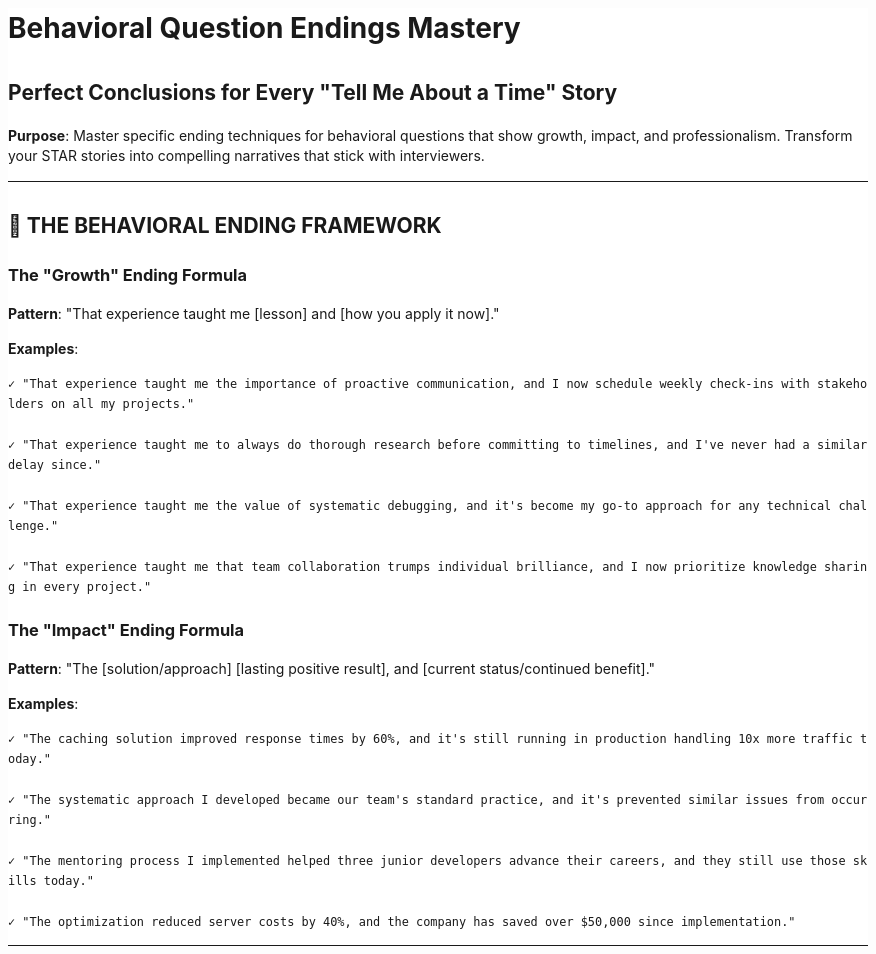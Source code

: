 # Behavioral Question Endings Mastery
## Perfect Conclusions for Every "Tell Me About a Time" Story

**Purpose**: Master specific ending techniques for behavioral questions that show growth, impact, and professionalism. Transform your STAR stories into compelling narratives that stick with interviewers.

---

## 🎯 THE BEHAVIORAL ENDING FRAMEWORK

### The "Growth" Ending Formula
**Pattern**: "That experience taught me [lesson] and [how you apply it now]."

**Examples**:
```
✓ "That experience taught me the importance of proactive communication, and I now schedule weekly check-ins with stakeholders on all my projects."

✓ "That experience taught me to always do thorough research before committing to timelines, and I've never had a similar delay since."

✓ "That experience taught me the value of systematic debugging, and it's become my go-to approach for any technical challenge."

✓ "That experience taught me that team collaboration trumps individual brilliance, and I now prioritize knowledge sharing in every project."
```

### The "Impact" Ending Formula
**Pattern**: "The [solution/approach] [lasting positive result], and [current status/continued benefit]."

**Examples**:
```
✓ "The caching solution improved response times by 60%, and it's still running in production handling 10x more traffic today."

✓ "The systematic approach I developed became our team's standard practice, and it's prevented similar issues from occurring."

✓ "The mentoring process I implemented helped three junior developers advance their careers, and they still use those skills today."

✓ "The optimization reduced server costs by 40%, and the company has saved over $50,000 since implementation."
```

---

========================================

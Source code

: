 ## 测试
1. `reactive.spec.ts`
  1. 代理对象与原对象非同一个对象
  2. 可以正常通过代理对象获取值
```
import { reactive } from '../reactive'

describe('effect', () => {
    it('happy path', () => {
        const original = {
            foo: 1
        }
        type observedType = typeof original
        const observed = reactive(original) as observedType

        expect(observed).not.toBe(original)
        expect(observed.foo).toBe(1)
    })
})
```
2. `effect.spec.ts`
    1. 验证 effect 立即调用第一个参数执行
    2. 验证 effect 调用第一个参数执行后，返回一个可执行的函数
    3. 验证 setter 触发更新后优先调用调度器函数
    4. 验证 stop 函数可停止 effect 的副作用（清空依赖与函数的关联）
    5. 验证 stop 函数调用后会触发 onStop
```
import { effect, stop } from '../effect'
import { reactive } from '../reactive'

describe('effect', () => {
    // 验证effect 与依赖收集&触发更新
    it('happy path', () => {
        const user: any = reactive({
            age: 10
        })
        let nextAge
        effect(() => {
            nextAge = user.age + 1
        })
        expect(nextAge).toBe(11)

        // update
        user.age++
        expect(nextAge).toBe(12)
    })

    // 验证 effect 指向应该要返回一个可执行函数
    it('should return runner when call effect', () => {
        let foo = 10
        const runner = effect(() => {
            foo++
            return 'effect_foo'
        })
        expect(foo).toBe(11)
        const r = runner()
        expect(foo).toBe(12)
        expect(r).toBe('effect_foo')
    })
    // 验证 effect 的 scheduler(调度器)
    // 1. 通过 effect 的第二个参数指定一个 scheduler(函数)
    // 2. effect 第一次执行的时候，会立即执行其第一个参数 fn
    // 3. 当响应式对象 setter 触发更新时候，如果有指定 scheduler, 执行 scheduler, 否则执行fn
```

========================================

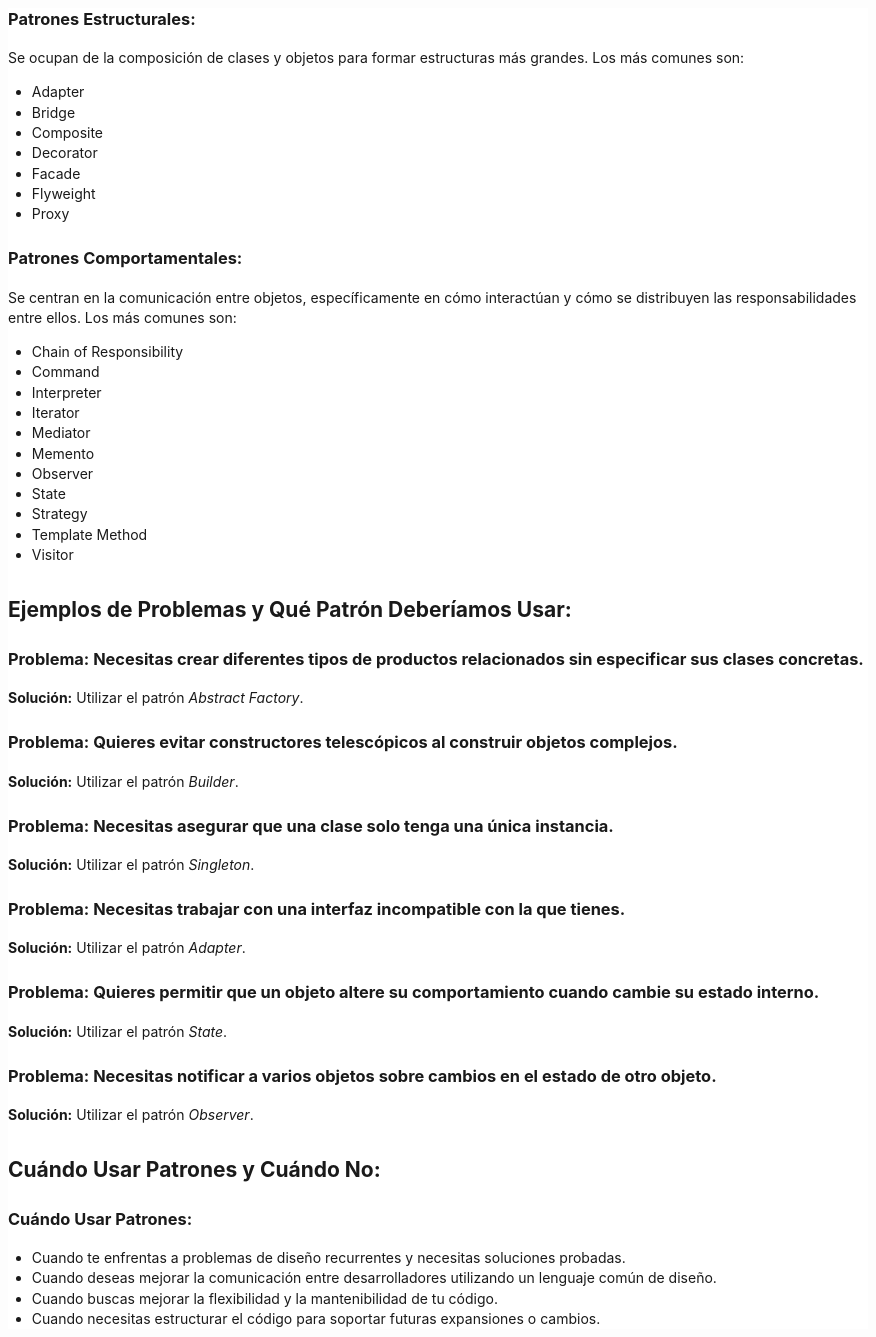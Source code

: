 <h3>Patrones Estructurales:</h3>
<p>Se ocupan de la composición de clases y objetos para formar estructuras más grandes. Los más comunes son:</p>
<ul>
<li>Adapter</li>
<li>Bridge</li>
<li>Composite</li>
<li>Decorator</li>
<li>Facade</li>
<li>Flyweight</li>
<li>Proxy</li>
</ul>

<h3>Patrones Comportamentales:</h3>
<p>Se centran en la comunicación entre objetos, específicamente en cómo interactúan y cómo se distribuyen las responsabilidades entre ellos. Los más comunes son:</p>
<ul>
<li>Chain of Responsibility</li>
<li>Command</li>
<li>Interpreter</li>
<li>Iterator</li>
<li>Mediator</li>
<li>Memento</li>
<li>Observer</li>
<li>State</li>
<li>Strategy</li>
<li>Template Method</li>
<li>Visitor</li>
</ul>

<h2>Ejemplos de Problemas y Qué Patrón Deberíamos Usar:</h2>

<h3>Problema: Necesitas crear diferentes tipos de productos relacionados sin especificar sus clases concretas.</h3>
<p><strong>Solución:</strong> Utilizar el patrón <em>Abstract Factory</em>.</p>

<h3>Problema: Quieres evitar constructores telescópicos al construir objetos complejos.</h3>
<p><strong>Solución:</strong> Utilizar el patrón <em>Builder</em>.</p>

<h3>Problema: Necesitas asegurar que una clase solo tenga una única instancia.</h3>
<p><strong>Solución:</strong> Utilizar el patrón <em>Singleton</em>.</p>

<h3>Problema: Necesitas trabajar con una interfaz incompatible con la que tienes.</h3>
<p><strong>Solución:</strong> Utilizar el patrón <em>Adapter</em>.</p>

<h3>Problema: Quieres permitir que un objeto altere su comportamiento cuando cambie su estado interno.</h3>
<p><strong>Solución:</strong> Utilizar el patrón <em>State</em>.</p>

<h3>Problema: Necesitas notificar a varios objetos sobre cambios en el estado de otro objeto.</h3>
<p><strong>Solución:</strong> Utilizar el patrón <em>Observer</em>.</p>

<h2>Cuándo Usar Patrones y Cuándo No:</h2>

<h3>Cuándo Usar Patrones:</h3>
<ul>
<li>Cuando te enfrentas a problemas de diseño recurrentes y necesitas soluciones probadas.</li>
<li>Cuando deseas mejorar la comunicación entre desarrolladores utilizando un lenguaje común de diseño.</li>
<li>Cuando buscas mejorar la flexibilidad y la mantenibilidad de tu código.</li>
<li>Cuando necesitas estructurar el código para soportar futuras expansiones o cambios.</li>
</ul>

========================================

→ **DESCRIPTION OF THE TASK**: Gather up every line from the listing above in which the word "return" occurs.

→ **RESPONSE TO THE TASK**:
    it('should return runner when call effect', () => {
            return 'effect_foo'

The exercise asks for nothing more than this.